Work task => When you reach the line with "ERWIN file B." in the listing below, transcribe it and each line after it up to and including the line with "Much of the", exactly and with nothing else.
══════
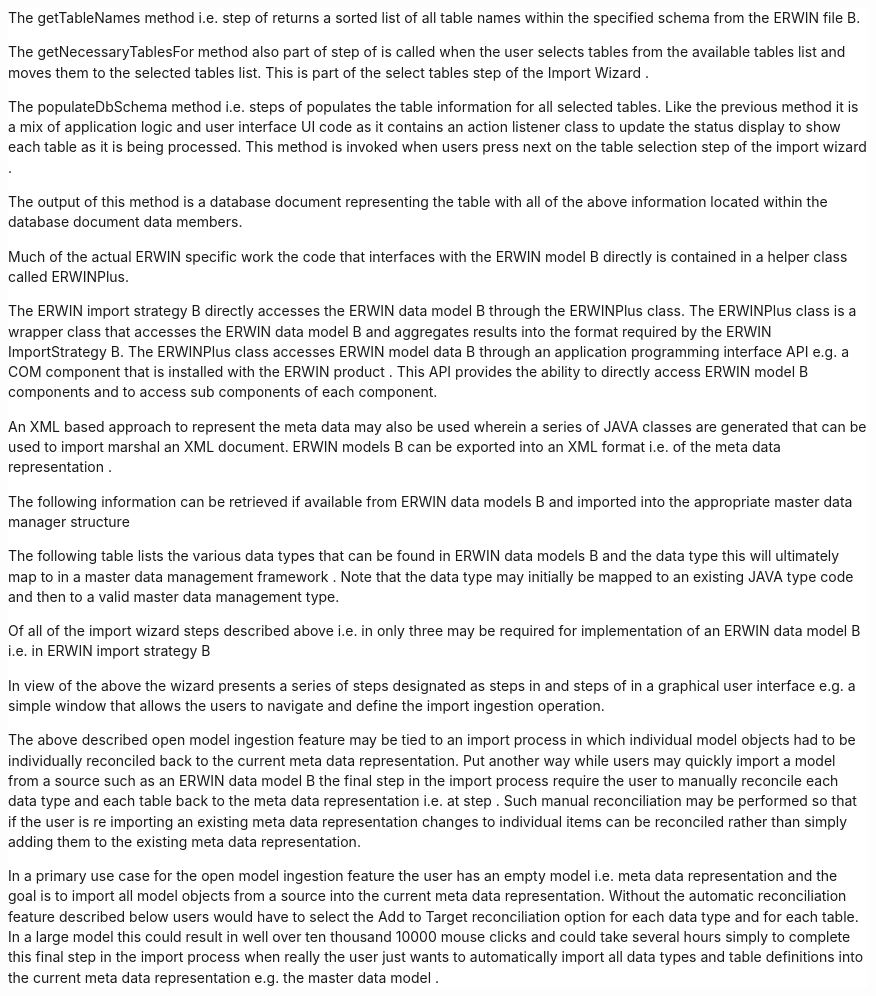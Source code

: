 The getTableNames method i.e. step of returns a sorted list of all table names within the specified schema from the ERWIN file B.

The getNecessaryTablesFor method also part of step of is called when the user selects tables from the available tables list and moves them to the selected tables list. This is part of the select tables step of the Import Wizard .

The populateDbSchema method i.e. steps of populates the table information for all selected tables. Like the previous method it is a mix of application logic and user interface UI code as it contains an action listener class to update the status display to show each table as it is being processed. This method is invoked when users press next on the table selection step of the import wizard .

The output of this method is a database document representing the table with all of the above information located within the database document data members.

Much of the actual ERWIN specific work the code that interfaces with the ERWIN model B directly is contained in a helper class called ERWINPlus.

The ERWIN import strategy B directly accesses the ERWIN data model B through the ERWINPlus class. The ERWINPlus class is a wrapper class that accesses the ERWIN data model B and aggregates results into the format required by the ERWIN ImportStrategy B. The ERWINPlus class accesses ERWIN model data B through an application programming interface API e.g. a COM component that is installed with the ERWIN product . This API provides the ability to directly access ERWIN model B components and to access sub components of each component.

An XML based approach to represent the meta data may also be used wherein a series of JAVA classes are generated that can be used to import marshal an XML document. ERWIN models B can be exported into an XML format i.e. of the meta data representation .

The following information can be retrieved if available from ERWIN data models B and imported into the appropriate master data manager structure 

The following table lists the various data types that can be found in ERWIN data models B and the data type this will ultimately map to in a master data management framework . Note that the data type may initially be mapped to an existing JAVA type code and then to a valid master data management type.

Of all of the import wizard steps described above i.e. in only three may be required for implementation of an ERWIN data model B i.e. in ERWIN import strategy B 

In view of the above the wizard presents a series of steps designated as steps in and steps of in a graphical user interface e.g. a simple window that allows the users to navigate and define the import ingestion operation.

The above described open model ingestion feature may be tied to an import process in which individual model objects had to be individually reconciled back to the current meta data representation. Put another way while users may quickly import a model from a source such as an ERWIN data model B the final step in the import process require the user to manually reconcile each data type and each table back to the meta data representation i.e. at step . Such manual reconciliation may be performed so that if the user is re importing an existing meta data representation changes to individual items can be reconciled rather than simply adding them to the existing meta data representation.

In a primary use case for the open model ingestion feature the user has an empty model i.e. meta data representation and the goal is to import all model objects from a source into the current meta data representation. Without the automatic reconciliation feature described below users would have to select the Add to Target reconciliation option for each data type and for each table. In a large model this could result in well over ten thousand 10000 mouse clicks and could take several hours simply to complete this final step in the import process when really the user just wants to automatically import all data types and table definitions into the current meta data representation e.g. the master data model .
══════
Expected output =>
: The getTableNames method i.e. step of returns a sorted list of all table names within the specified schema from the ERWIN file B.

The getNecessaryTablesFor method also part of step of is called when the user selects tables from the available tables list and moves them to the selected tables list. This is part of the select tables step of the Import Wizard .

The populateDbSchema method i.e. steps of populates the table information for all selected tables. Like the previous method it is a mix of application logic and user interface UI code as it contains an action listener class to update the status display to show each table as it is being processed. This method is invoked when users press next on the table selection step of the import wizard .

The output of this method is a database document representing the table with all of the above information located within the database document data members.

Much of the actual ERWIN specific work the code that interfaces with the ERWIN model B directly is contained in a helper class called ERWINPlus.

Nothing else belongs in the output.